**** Dataset extract ****
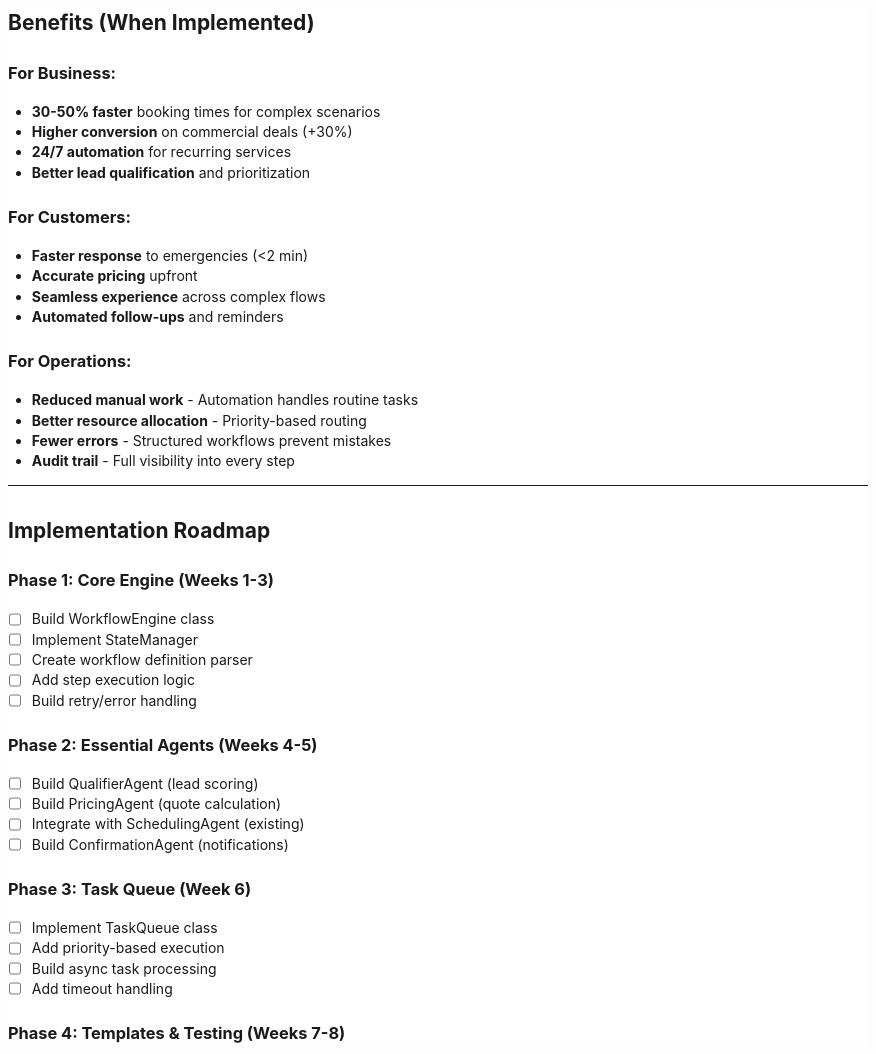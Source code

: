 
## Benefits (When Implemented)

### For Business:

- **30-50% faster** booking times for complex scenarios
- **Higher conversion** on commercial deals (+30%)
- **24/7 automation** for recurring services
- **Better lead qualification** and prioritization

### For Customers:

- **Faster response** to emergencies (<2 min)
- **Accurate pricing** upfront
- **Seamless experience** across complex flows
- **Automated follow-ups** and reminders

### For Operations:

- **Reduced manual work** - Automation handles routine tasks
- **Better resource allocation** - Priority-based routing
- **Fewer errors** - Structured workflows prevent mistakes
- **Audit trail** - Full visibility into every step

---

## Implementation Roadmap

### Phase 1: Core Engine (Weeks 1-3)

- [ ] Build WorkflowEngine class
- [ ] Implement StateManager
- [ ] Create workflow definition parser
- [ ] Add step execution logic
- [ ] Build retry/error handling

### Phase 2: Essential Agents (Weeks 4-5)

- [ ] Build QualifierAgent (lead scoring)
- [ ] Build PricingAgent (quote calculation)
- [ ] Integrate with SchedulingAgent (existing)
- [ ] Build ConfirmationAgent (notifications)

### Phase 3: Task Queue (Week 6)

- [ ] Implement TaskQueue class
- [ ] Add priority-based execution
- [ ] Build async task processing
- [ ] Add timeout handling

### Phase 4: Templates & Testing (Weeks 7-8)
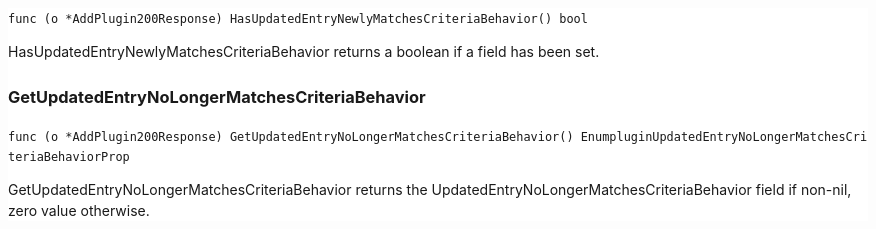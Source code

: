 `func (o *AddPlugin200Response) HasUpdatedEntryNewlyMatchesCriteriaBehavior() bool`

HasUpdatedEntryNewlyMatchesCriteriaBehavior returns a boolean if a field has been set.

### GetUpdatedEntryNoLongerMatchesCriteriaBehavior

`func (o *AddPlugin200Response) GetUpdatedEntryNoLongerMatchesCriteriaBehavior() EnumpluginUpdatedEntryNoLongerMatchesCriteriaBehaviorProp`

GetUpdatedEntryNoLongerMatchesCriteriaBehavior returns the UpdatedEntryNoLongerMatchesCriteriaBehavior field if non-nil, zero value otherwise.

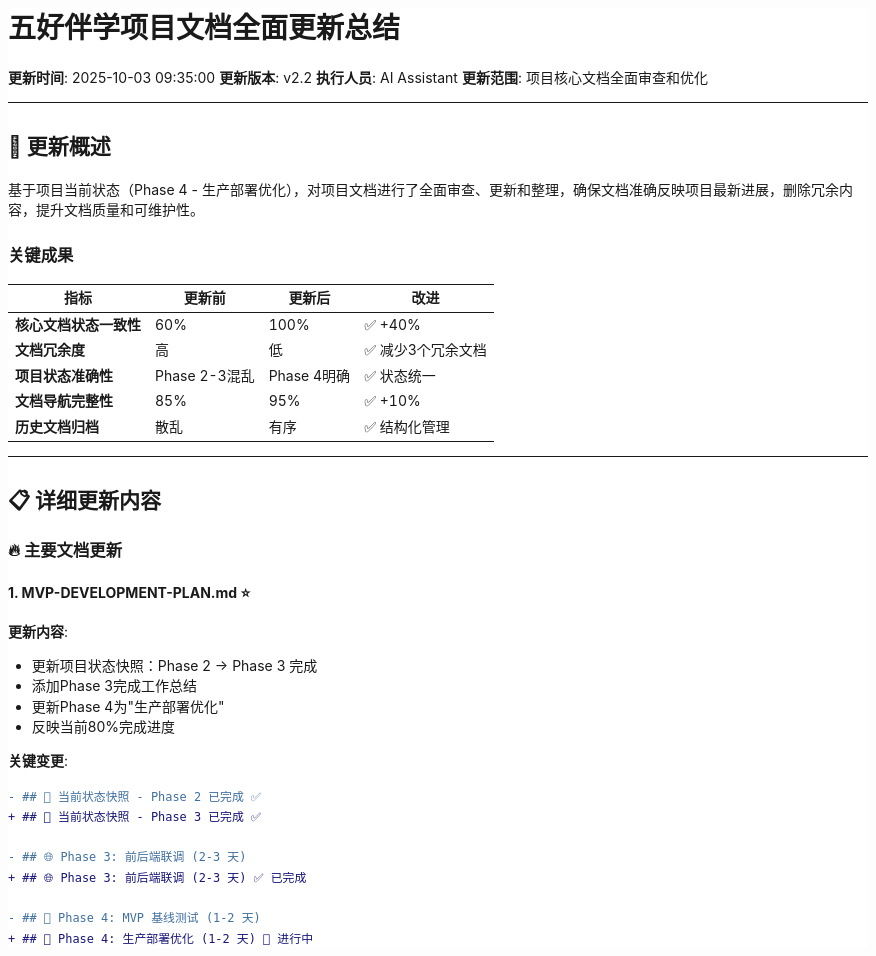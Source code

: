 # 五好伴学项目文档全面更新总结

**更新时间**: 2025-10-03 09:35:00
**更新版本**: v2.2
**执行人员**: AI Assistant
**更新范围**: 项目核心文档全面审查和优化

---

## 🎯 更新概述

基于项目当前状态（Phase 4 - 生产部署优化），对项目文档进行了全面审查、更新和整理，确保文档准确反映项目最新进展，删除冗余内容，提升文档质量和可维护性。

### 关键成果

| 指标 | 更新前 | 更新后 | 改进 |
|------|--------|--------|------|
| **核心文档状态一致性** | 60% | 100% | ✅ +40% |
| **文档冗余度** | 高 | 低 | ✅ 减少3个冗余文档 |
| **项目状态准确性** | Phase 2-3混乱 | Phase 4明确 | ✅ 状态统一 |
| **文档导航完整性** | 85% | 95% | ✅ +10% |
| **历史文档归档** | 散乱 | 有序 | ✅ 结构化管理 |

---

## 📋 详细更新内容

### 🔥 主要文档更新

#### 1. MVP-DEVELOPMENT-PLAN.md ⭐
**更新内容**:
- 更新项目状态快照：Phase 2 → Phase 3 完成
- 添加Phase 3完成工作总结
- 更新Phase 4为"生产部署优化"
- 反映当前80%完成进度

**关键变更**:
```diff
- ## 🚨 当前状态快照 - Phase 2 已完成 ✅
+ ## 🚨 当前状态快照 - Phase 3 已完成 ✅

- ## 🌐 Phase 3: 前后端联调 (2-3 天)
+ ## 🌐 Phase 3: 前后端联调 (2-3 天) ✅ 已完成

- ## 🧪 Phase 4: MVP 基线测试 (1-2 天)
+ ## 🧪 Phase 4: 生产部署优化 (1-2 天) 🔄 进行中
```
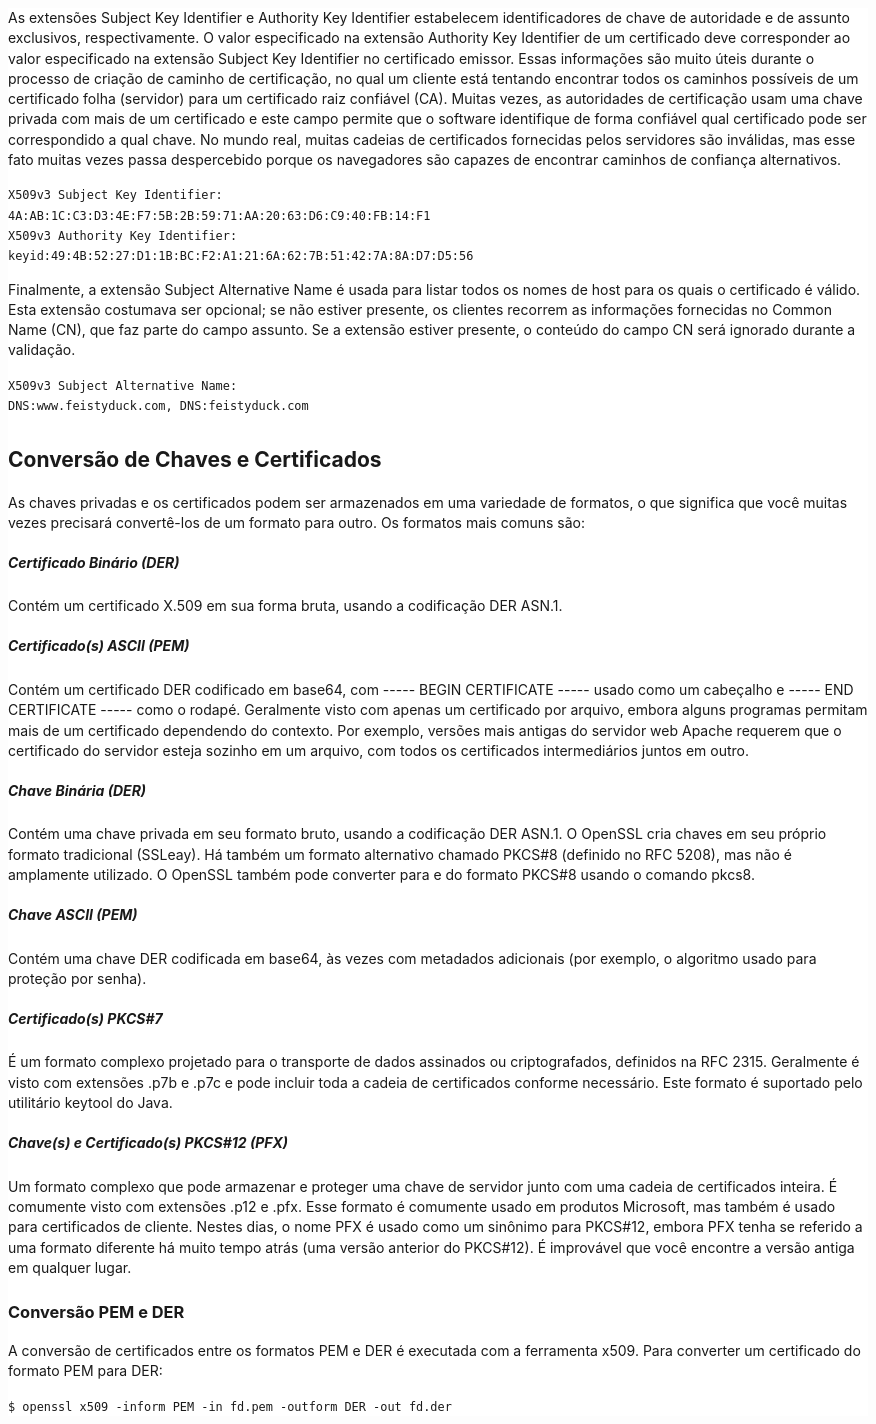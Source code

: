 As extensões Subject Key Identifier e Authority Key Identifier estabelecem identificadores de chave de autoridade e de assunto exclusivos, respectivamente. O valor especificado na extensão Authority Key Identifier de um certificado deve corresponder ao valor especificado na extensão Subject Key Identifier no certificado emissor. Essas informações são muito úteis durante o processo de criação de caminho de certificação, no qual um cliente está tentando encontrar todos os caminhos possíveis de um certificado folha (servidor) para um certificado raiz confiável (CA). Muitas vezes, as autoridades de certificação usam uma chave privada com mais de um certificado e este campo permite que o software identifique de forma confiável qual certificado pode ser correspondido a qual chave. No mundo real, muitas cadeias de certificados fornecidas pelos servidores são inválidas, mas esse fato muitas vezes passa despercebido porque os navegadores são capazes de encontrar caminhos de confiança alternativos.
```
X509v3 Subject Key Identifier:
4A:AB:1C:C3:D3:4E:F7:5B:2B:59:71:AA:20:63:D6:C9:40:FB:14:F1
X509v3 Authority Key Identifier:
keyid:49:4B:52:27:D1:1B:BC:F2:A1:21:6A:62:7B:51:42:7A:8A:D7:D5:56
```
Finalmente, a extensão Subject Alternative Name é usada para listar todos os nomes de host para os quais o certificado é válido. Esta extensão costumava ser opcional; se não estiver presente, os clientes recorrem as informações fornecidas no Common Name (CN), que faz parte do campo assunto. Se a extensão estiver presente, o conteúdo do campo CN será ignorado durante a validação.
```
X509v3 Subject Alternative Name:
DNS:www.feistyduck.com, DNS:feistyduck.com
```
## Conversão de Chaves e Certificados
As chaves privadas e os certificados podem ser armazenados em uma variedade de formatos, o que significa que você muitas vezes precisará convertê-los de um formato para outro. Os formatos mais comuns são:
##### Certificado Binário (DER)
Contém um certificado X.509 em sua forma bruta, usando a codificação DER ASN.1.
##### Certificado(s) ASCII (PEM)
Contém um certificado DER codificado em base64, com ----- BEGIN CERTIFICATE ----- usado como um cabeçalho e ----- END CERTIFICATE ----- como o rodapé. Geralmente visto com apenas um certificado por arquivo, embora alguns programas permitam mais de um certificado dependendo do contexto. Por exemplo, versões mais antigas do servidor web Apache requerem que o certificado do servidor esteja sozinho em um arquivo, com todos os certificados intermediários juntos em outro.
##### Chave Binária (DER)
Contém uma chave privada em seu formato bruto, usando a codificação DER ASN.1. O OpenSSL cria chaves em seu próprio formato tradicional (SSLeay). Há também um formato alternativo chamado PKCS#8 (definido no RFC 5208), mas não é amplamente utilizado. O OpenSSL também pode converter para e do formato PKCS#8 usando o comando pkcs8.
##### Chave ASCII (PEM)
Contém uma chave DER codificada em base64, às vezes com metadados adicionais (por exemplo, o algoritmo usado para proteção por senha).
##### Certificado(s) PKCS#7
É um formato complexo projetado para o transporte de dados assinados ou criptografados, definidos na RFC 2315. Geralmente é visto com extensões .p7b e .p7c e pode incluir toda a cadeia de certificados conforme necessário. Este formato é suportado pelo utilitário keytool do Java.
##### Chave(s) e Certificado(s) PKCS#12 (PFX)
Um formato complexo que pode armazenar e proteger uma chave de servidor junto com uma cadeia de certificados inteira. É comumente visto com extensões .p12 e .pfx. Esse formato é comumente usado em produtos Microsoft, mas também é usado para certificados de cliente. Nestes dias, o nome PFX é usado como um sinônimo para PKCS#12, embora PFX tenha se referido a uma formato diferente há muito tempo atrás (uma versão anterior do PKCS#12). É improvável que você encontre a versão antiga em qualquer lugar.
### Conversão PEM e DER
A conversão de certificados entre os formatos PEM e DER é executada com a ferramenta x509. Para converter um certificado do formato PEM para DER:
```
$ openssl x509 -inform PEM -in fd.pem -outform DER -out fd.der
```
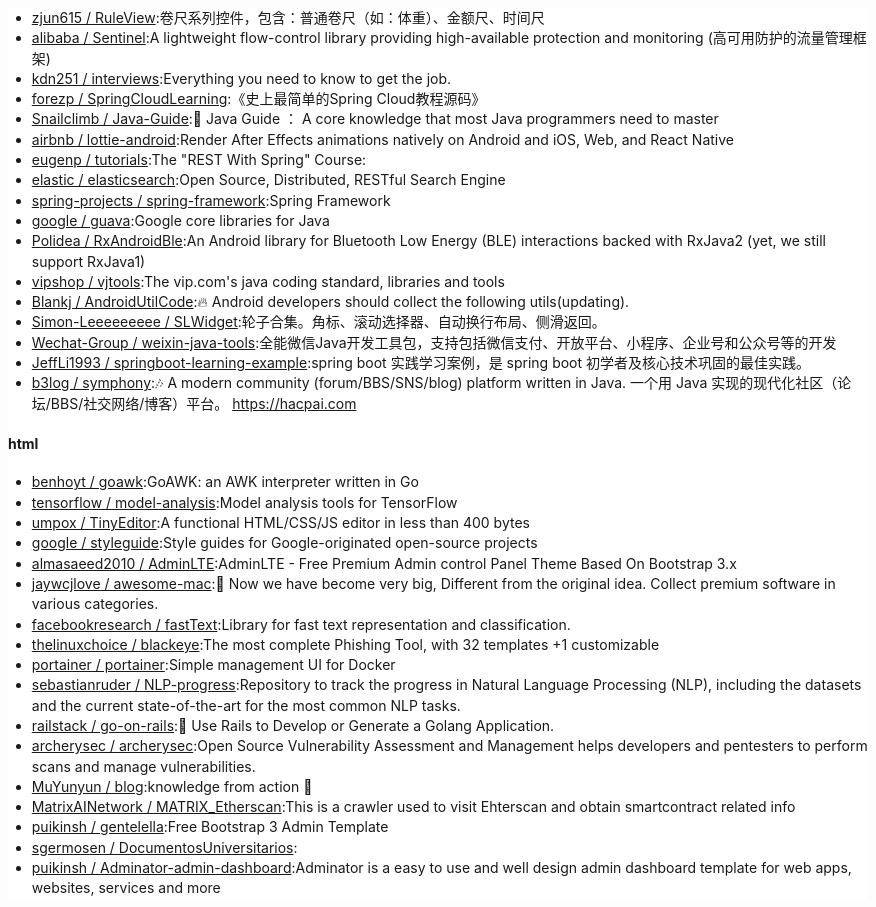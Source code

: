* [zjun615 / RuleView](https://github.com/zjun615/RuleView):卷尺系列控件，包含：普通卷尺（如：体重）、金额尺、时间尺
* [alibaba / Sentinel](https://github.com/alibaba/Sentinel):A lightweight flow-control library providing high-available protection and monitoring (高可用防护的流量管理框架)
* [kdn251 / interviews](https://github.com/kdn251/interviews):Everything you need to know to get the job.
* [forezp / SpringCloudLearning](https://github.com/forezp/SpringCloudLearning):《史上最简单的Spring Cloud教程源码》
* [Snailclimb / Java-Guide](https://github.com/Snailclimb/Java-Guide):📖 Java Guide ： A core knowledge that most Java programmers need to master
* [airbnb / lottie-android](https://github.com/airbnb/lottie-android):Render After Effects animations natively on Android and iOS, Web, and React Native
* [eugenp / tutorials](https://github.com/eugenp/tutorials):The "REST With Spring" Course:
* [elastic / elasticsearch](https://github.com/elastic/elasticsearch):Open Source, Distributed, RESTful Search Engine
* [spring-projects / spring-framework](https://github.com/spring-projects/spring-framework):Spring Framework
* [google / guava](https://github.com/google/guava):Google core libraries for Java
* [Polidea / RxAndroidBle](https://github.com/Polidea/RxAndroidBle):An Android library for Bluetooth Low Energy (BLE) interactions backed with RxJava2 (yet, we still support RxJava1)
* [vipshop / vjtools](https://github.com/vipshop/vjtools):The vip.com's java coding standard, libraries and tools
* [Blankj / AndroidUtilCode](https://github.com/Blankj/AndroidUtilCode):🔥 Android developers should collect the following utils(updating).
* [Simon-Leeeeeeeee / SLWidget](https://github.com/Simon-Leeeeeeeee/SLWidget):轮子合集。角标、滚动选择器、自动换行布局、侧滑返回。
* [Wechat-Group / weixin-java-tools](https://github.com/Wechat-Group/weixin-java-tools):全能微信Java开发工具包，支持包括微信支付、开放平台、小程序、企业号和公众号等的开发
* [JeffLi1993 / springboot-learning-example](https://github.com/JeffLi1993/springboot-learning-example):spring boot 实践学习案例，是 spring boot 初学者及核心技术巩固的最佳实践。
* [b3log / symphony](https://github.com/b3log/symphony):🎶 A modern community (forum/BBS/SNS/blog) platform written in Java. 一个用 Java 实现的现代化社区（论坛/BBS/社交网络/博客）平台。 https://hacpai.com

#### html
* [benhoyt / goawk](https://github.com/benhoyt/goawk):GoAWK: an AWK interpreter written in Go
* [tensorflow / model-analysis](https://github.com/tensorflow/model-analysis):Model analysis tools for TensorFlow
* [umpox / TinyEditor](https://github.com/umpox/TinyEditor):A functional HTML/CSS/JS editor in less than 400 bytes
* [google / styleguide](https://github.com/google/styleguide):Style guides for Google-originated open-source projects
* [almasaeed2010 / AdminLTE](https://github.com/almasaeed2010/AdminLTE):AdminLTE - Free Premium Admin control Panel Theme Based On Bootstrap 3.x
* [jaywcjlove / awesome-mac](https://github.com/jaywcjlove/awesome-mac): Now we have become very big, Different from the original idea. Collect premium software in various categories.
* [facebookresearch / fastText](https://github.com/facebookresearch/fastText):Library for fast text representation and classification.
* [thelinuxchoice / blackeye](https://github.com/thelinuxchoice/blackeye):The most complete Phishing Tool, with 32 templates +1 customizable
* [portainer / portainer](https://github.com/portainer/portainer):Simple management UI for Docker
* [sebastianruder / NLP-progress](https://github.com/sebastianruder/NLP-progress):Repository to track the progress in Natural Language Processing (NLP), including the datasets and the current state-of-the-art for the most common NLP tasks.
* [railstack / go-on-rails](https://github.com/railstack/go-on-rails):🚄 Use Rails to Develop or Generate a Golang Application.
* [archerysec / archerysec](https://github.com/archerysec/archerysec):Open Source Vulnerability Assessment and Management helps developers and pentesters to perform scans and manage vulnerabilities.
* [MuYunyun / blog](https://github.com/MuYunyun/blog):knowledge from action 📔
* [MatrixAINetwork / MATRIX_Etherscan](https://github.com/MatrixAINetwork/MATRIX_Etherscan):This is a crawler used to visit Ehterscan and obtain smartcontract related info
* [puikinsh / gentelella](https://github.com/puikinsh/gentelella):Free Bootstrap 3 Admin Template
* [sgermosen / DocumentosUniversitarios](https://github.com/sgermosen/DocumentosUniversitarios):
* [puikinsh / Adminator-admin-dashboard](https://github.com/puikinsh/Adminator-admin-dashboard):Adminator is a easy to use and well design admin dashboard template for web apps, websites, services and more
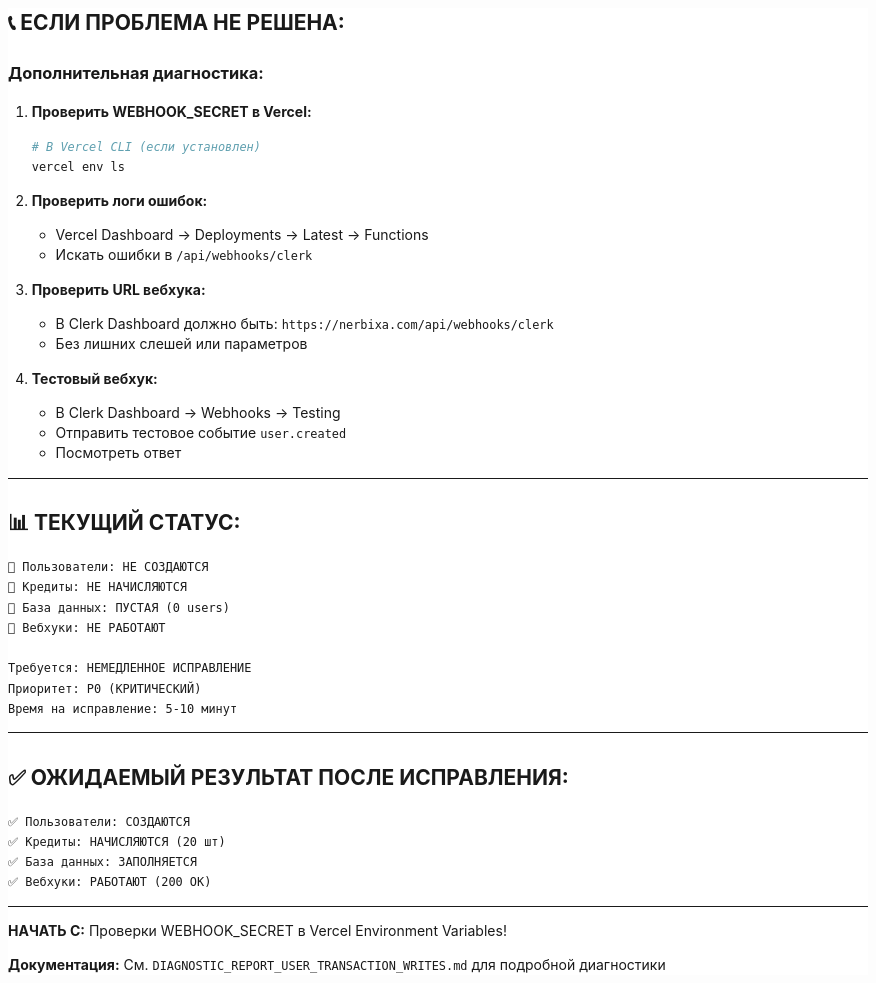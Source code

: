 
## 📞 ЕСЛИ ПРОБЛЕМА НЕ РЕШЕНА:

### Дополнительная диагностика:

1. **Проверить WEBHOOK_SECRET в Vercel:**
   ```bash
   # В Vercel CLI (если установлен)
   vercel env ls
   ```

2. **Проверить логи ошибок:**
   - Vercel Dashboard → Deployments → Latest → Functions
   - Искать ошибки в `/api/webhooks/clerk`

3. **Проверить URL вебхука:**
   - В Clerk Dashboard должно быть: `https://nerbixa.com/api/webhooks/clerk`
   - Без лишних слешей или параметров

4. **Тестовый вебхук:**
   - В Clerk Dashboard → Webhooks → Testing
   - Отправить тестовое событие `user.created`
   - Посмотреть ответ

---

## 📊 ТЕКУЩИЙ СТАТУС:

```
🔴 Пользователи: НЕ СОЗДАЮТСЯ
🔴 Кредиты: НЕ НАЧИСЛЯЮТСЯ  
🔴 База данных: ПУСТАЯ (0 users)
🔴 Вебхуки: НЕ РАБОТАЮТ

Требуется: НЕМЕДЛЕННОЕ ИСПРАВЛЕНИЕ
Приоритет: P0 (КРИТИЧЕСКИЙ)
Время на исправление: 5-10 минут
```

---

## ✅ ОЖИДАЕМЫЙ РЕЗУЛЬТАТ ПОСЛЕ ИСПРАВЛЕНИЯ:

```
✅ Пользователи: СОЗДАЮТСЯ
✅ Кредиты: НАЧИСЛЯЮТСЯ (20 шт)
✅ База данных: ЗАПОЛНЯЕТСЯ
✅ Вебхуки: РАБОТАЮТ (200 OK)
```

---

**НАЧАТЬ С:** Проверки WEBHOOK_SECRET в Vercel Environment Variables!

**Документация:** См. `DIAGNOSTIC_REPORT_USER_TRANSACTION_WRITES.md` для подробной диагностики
****
→ What you have to do
Please transcribe only the lines in the records above running from the line that has "##### Chave ASCII (PEM)" through the line that has "### Conversão PEM e DER", both included, exactly as they appear.

→ Task answer
##### Chave ASCII (PEM)
Contém uma chave DER codificada em base64, às vezes com metadados adicionais (por exemplo, o algoritmo usado para proteção por senha).
##### Certificado(s) PKCS#7
É um formato complexo projetado para o transporte de dados assinados ou criptografados, definidos na RFC 2315. Geralmente é visto com extensões .p7b e .p7c e pode incluir toda a cadeia de certificados conforme necessário. Este formato é suportado pelo utilitário keytool do Java.
##### Chave(s) e Certificado(s) PKCS#12 (PFX)
Um formato complexo que pode armazenar e proteger uma chave de servidor junto com uma cadeia de certificados inteira. É comumente visto com extensões .p12 e .pfx. Esse formato é comumente usado em produtos Microsoft, mas também é usado para certificados de cliente. Nestes dias, o nome PFX é usado como um sinônimo para PKCS#12, embora PFX tenha se referido a uma formato diferente há muito tempo atrás (uma versão anterior do PKCS#12). É improvável que você encontre a versão antiga em qualquer lugar.
### Conversão PEM e DER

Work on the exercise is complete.